The Regional District of Central Kootenay has adopted two new policies for the new Grohman Narrows transfer station after receiving complaints from a neighbouring resident.

Complaints lead to changes at Grohman Narrows transfer station

The RDCK has adopted a policy to restrict employees from working before 7 a.m. and after 7 p.m. and another to consider visual impact.

After receiving complaints about the Grohman Narrows transfer station from a neighbour, the Regional District of the Central Kootenay has adopted a policy to restrict employees from working before 7 a.m. and after 7 p.m. and another to consider visual impact.

Transfer station employees historically have started early to get trucks ready, complete safety checks and take advantage of the low traffic volume in the morning. The transfer station moved last July from its lakeside location by the Nelson airport to its Grohman Narrows location west of the city on Insight Road.

“I’m surprised we didn’t hear complaints at our other location,” said RDCK Area F director Ron Mickel, referring to how well sounds travels across water.

“It echoes where we are now as it’s narrow. It was especially noisy with the opening [of the new station].” Mickel was referring to the blasting required to level out the site before it opened. He also said the initial notice to the public stated the operating hours would be 8:30 a.m. to 4 p.m, but that didn’t address the times employees would be preparing and cleaning up during their work day.

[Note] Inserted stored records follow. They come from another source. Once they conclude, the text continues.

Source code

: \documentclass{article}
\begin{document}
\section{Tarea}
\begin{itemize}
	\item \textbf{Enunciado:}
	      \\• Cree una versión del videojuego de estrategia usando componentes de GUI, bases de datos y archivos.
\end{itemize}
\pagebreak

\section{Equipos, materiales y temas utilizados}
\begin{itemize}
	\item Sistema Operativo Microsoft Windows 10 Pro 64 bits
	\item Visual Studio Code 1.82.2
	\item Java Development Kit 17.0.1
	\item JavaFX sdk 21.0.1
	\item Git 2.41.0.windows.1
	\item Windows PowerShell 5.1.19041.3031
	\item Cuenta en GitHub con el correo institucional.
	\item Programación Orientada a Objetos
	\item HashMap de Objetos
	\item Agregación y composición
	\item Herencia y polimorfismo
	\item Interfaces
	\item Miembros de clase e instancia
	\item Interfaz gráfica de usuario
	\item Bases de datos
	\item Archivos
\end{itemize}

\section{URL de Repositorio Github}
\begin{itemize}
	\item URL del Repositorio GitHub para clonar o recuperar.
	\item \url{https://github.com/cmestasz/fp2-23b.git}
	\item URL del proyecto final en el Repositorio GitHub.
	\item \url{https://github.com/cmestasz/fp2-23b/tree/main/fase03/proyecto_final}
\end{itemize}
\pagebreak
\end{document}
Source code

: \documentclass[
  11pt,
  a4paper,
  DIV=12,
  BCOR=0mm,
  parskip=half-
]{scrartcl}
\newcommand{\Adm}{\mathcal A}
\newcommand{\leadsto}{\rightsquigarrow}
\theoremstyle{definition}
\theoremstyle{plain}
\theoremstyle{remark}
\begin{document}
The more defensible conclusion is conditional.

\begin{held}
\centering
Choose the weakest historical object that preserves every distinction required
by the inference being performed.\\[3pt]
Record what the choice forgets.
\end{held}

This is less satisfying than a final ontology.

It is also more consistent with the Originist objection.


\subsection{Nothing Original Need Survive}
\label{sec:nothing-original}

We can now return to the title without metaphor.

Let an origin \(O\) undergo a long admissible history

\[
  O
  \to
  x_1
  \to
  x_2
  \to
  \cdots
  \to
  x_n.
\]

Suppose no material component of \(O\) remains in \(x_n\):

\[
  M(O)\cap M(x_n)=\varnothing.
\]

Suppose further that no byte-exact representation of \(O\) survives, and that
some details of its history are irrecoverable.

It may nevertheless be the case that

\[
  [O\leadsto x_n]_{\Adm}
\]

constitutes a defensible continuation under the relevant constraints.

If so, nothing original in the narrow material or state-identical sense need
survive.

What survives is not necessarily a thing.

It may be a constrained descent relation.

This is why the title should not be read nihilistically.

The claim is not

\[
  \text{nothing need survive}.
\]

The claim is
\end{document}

The board adopted a new policy during its November board meeting that employees must get special permission to operate outside of 7 a.m. to 7 p.m. unless extended hours are required for emergency repairs or maintenance.

“It is still a lot if you’re trying to live in proximity,” said Mickel. He added the complainants are happy for now, as before the new transfer station began operation,“they lived an ideal existence which was quiet and peaceful.”

“In the past, we’ve had the public in mind, and he was kind of forgotten in this.”

Mickel said where the resident used to see trees, they now see a “big white building and bright blue trucks.” The requirements did specify neutral colours were to be used. While some may argue white is neutral, it stands out against the forest green.

Uli Wolf, the RDCK’s general manager of environmental services, said the white cover was chosen before the complaint was made and that it was selected because it was more durable than a green-coloured option. He added the green option was not as camouflaged as one would think.

“In a normal winter, the white awning would blend in with the snow,” he said.

Mickel said the greyish colour of the scale house works well. As for the trucks and trailers, they are bright blue for safety reasons. However, Mickel pointed out they are stored directly in the resident’s line of sight.

The RDCK policy will now have to be considered when it comes time to replace or maintain anything at the new facility.

“Society now is moving towards less visual impact and we didn’t and I consider that a failure,” said Mickel.

How busy is the new transfer station since the big move from the Nelson waterfront? “A lot busier than I expected. We’ve had more than 400 in a day. The average is 200 in BC but we’re twice that.”